On June 15, 2011, RCMP in Alberta announced they had arrested Gaashaan, charging him with first-degree murder, unlawful confinement, offering an indignity to human remains, sexual assault and trafficking in cocaine.
The body of Jenna Cartwright, 21, a young mom from Red Deer, Alta., had been discovered in a ditch near Olds, Alta. -- and police believe the man ordered out of Canada two years earlier killed her.
"I'm so angry, even more angry than before -- the whole thing is sickening," says Marissa Cartwright, Jenna's twin sister.
For the first time, she's having a look at documents obtained by QMI Agency detailing Gaashaan's release by the Immigration and Refugee Board.
"I am still in such shock about this," says Cartwright, who started an online petition demanding stricter deportation rules.
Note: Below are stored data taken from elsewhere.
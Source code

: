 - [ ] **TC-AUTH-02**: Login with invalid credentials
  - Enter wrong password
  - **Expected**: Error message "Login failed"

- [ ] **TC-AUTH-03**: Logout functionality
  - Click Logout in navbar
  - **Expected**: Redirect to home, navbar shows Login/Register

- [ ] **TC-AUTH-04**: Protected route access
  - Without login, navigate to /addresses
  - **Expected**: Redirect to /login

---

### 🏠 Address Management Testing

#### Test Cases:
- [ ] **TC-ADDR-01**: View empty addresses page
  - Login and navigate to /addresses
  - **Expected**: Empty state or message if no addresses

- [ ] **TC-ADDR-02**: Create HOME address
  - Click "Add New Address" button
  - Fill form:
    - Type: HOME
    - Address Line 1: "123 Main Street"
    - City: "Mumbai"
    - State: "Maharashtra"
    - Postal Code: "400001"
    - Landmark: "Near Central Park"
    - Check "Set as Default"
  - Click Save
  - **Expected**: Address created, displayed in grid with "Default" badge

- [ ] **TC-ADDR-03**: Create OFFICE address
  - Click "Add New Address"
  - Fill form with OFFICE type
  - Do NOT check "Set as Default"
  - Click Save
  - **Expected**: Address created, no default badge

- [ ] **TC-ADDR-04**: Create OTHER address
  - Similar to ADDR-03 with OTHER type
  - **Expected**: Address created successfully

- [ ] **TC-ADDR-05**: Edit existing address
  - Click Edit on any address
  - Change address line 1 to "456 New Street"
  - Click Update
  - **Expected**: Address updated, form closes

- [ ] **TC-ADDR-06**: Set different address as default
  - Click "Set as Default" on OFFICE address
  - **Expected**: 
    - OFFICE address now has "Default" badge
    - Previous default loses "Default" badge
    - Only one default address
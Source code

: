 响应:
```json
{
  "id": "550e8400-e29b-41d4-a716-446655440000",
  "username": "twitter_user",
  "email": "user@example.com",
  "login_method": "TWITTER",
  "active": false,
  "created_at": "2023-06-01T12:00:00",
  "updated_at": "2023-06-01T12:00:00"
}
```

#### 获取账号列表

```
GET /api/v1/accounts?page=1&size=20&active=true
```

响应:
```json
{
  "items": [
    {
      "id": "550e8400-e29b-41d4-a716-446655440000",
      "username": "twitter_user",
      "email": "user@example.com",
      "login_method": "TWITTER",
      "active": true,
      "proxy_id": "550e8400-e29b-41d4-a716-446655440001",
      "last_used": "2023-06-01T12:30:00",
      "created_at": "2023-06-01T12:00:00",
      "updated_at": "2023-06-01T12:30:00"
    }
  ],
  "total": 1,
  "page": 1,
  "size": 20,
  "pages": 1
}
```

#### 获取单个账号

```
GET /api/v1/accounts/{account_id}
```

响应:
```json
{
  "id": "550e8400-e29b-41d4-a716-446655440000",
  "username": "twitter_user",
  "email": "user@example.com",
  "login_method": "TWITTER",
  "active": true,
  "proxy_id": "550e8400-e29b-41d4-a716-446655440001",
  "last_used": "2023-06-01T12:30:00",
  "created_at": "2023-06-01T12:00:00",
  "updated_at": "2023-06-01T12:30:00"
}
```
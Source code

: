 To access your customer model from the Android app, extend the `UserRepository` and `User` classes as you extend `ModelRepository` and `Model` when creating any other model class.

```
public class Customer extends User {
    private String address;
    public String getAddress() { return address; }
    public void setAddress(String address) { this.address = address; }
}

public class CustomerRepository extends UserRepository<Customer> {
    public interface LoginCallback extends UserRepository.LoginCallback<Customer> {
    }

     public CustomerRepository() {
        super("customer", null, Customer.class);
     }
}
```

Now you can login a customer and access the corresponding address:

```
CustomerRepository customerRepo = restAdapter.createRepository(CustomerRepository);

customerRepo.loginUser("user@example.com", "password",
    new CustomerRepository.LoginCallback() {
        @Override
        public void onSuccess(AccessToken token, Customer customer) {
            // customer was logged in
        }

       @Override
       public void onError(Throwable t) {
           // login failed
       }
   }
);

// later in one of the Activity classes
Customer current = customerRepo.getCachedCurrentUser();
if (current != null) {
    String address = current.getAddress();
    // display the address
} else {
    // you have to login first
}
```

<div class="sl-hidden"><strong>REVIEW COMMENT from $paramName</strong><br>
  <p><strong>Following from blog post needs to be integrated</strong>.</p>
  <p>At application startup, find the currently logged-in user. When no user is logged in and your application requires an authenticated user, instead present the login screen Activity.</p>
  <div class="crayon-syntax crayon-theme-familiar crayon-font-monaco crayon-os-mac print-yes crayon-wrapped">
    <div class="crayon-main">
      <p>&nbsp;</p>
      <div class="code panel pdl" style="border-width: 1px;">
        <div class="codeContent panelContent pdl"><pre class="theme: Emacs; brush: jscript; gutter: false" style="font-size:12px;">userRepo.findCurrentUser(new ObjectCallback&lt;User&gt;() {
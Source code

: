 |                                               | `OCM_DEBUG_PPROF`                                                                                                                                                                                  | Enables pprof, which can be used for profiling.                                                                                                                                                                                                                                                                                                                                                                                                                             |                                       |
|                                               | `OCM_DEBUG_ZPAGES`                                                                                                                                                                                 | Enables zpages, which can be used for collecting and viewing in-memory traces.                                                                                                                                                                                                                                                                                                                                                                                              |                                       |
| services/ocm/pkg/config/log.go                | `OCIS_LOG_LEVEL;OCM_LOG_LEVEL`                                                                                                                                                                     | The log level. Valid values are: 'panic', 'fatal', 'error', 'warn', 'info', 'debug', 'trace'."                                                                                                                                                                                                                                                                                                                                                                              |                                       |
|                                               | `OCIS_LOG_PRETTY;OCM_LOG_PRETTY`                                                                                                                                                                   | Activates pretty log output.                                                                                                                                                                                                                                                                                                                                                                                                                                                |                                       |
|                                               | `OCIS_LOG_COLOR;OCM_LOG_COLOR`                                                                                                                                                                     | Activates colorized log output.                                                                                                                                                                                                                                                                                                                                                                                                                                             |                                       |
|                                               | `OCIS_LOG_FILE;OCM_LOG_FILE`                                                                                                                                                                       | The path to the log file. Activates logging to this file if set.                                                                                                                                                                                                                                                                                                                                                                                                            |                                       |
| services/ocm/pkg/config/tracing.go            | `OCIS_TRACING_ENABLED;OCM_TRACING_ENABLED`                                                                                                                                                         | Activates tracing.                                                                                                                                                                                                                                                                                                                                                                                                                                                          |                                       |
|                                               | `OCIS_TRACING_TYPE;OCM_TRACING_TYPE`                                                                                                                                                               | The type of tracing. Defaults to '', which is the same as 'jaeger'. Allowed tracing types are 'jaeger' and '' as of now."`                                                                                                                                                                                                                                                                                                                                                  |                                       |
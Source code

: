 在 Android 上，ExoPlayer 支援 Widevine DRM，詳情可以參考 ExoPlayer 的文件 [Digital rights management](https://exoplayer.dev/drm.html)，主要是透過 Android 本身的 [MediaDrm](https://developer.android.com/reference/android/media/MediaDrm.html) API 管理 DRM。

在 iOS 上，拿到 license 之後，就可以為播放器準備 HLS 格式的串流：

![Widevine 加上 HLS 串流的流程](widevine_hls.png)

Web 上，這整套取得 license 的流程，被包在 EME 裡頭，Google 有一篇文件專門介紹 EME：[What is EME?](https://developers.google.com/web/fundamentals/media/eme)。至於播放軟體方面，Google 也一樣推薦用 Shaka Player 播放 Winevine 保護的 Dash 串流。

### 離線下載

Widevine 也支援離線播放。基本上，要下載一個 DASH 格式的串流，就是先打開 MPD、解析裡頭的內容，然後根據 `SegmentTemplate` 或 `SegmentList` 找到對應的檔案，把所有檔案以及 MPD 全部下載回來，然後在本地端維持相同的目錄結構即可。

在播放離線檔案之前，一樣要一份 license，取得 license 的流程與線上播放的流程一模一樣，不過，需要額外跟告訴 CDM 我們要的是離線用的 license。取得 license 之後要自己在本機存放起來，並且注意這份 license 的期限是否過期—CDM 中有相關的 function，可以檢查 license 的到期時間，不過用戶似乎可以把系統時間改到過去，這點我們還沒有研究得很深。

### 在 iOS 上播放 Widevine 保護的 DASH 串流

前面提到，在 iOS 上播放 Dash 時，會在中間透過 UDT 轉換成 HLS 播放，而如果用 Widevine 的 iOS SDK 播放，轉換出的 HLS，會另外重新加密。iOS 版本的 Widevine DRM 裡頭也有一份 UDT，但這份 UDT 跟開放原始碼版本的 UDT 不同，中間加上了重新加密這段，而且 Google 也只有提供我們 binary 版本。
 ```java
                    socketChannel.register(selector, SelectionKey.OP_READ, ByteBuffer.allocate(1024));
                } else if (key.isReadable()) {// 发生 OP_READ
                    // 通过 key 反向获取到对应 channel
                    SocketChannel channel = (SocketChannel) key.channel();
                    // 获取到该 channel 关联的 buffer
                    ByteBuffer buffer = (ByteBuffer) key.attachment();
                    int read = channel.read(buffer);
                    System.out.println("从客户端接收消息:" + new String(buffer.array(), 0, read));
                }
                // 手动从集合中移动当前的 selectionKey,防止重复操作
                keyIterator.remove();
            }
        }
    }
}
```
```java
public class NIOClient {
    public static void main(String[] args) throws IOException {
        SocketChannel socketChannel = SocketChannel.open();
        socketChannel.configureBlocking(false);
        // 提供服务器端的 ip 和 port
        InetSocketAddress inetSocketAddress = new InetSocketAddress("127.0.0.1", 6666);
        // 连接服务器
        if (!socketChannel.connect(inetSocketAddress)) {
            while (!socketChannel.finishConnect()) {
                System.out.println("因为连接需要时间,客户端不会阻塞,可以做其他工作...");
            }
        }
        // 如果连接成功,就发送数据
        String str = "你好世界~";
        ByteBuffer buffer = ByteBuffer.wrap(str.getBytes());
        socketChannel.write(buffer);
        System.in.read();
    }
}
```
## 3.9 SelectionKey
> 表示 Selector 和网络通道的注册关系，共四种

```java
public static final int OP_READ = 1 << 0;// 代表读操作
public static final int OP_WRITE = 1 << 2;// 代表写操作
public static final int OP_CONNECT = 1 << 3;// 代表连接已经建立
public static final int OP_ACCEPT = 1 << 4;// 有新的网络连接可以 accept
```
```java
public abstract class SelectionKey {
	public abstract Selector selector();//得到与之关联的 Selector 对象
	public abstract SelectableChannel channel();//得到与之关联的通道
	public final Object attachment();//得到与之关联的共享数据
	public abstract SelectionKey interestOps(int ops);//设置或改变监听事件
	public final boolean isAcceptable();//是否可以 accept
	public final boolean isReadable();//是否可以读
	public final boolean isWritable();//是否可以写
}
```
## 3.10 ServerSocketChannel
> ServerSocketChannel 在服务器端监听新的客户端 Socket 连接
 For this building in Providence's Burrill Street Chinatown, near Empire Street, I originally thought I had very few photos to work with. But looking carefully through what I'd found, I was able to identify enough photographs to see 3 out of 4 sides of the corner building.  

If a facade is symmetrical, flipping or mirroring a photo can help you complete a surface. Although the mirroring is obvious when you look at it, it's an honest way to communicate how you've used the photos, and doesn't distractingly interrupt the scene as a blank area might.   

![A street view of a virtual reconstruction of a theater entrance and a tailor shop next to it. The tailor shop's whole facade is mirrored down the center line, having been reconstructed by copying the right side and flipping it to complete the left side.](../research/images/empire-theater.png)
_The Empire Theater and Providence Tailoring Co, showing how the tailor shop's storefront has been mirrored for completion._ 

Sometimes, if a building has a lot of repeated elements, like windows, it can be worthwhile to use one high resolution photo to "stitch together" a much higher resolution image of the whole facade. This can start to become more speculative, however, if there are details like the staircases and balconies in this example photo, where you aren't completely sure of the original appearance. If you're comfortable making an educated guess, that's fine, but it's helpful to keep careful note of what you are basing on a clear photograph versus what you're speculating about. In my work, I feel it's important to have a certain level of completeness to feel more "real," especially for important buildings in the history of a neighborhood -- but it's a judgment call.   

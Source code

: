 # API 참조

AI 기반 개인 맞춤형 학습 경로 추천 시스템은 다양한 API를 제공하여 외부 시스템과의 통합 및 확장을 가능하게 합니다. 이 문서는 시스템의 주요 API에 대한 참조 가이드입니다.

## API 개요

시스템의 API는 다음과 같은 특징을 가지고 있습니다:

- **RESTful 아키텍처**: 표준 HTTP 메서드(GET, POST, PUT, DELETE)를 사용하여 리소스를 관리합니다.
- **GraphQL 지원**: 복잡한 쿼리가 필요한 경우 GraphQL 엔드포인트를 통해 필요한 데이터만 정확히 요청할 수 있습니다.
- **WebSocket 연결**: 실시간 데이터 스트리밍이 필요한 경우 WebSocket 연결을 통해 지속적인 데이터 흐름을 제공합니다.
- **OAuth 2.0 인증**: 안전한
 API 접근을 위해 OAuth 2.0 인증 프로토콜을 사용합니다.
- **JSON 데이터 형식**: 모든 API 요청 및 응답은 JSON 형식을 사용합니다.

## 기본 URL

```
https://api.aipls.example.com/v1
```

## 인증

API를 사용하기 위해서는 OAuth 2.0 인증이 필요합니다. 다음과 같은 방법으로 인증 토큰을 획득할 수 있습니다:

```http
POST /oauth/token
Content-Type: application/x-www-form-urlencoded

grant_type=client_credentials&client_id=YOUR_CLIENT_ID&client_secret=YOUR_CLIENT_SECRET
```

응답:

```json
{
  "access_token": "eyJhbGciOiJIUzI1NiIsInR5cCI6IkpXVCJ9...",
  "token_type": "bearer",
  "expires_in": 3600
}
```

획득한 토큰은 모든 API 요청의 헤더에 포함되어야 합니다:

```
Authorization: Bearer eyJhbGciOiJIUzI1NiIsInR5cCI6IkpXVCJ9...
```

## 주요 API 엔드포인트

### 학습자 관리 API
"I cannot believe this has happened, I honestly feel betrayed by our government -- we should be able to rely on our government and know they are keeping us safe."
But public safety, apparently, doesn't trump the comfort of a convicted drug dealer -- even one already deemed unfit for Canada.
Given Gaashaan's upcoming February 2014 trial for murder, the hearing in which the deportee was released from custody now seems infuriatingly naive -- especially when the Canada Border Services Agency (CBSA) wanted the Somali-born drug pusher to stay behind bars until sent home.